Source data:
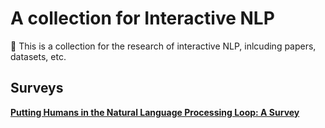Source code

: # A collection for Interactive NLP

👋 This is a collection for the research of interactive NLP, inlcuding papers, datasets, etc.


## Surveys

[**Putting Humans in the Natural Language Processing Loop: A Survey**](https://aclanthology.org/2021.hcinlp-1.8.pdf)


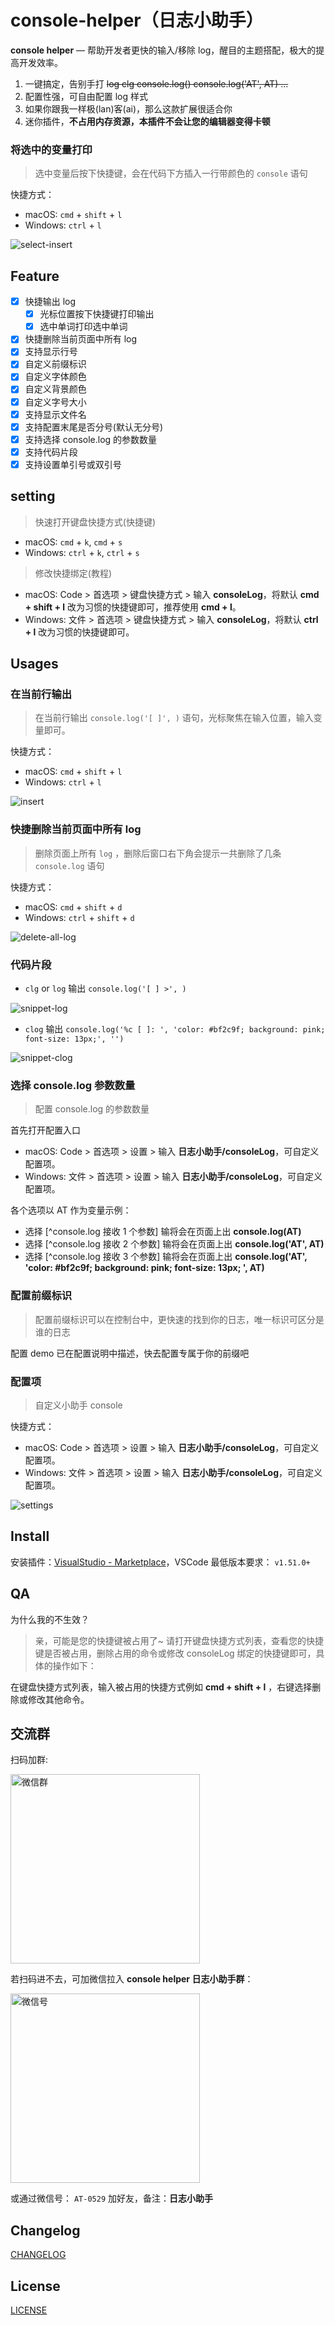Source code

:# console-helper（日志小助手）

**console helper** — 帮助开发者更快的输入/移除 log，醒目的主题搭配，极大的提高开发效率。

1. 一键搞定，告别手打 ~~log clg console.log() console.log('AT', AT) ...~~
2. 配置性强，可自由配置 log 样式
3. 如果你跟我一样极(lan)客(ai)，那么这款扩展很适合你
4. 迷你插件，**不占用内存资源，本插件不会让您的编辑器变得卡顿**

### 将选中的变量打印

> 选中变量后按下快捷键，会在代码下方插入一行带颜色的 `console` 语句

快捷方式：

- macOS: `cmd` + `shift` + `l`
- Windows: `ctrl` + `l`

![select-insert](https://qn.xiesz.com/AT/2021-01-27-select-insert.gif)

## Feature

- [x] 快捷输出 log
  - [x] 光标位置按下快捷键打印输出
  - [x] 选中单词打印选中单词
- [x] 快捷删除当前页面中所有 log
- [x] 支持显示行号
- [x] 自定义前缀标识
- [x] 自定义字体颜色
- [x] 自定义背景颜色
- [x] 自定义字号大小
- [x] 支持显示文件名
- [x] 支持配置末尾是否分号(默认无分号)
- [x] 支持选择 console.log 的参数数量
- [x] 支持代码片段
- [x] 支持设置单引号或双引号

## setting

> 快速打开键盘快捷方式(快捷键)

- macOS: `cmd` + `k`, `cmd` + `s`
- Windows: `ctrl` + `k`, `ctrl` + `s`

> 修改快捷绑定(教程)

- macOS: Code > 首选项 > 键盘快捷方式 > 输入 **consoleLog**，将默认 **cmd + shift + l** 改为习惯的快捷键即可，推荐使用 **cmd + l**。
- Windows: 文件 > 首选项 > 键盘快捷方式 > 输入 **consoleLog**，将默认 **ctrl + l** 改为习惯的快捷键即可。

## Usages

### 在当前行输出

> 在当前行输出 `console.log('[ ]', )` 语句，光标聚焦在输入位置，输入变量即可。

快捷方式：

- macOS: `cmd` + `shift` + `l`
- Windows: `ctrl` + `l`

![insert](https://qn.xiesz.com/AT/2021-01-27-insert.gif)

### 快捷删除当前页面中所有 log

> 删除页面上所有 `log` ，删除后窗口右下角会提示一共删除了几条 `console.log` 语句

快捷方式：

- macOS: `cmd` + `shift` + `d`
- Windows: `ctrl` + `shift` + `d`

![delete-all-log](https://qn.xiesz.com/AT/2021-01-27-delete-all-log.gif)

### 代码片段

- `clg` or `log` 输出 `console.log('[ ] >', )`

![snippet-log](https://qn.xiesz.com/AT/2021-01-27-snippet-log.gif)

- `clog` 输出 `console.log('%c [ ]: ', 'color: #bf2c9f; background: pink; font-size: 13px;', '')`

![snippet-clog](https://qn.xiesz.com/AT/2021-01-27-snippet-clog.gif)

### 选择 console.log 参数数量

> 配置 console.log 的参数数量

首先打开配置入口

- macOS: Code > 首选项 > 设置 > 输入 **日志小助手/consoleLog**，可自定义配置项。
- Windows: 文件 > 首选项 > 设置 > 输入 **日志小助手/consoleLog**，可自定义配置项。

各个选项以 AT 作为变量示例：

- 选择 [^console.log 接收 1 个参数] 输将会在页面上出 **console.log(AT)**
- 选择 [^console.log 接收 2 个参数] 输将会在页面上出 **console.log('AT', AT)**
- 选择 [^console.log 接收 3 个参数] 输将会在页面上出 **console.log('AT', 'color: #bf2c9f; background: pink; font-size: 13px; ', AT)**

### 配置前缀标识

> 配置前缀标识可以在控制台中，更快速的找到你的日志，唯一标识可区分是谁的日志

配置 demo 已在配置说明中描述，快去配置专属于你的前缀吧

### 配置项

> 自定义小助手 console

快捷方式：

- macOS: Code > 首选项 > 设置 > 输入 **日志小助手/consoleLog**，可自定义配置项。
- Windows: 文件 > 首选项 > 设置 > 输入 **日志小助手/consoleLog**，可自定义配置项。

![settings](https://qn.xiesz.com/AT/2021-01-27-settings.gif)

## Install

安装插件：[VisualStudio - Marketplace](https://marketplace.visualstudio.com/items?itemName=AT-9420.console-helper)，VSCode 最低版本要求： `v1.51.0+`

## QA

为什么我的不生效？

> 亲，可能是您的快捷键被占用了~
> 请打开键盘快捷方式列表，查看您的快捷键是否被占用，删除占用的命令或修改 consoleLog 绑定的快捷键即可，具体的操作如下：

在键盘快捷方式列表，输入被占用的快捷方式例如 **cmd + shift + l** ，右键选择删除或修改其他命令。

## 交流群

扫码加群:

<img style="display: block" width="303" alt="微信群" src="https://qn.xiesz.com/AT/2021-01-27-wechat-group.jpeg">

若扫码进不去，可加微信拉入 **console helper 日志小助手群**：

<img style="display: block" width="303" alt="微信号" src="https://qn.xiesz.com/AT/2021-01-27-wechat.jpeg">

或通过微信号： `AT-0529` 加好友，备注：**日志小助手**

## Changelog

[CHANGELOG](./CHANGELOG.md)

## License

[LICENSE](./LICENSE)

---

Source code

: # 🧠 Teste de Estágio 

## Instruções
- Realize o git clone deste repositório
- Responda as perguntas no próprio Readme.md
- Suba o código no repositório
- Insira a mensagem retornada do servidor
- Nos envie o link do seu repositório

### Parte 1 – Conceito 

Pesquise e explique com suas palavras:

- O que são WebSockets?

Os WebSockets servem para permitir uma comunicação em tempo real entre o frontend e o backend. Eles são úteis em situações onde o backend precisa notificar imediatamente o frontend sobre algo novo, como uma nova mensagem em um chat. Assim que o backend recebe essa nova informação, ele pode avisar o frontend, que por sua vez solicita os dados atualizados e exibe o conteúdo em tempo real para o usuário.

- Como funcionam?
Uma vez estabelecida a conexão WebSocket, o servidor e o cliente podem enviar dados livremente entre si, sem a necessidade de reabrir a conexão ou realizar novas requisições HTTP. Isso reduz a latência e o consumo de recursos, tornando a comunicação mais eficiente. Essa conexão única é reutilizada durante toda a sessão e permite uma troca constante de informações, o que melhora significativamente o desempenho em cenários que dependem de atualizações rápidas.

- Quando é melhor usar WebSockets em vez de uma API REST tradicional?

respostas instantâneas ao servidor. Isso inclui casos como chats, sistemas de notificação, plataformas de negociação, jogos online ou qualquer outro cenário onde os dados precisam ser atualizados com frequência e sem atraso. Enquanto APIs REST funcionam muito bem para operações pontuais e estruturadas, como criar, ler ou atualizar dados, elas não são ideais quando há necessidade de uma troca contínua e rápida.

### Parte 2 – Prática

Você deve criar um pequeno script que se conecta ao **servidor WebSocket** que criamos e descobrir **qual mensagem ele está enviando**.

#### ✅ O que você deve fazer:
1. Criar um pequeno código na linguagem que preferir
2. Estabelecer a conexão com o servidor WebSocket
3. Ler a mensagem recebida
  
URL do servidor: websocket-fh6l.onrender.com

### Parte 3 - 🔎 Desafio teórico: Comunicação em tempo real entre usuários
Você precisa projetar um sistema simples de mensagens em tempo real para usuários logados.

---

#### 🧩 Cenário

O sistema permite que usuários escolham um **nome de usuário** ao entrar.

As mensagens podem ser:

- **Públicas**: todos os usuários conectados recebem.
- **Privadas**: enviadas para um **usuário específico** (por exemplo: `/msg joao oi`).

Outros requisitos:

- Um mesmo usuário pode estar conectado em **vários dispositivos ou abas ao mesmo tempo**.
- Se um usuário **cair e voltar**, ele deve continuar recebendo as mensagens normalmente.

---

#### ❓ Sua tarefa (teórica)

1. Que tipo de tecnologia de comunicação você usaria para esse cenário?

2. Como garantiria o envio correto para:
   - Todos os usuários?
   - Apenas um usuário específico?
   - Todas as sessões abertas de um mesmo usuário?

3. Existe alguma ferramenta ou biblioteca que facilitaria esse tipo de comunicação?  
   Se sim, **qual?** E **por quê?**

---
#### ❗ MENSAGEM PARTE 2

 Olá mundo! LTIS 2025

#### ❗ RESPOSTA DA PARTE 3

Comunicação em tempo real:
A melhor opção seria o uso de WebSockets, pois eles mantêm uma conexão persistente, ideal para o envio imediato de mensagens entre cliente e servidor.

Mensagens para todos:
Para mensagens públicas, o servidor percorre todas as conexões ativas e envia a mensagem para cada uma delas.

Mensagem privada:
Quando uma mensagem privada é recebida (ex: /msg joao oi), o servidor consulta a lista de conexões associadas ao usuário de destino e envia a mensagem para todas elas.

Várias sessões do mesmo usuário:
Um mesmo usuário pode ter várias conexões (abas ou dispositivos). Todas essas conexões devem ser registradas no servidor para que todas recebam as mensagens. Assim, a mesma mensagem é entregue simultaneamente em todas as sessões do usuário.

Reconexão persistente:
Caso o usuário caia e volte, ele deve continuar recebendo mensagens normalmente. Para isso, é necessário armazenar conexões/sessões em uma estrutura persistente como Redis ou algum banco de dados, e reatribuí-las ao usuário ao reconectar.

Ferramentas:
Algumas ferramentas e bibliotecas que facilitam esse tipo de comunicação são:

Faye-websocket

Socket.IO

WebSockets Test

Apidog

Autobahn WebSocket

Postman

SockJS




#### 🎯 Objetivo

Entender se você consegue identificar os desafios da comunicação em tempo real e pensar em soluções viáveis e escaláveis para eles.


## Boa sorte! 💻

Problem details: Find the lines above that contain the string "输将会在页面上出" and answer with how many there are, nothing else.

Result of the exercise: 3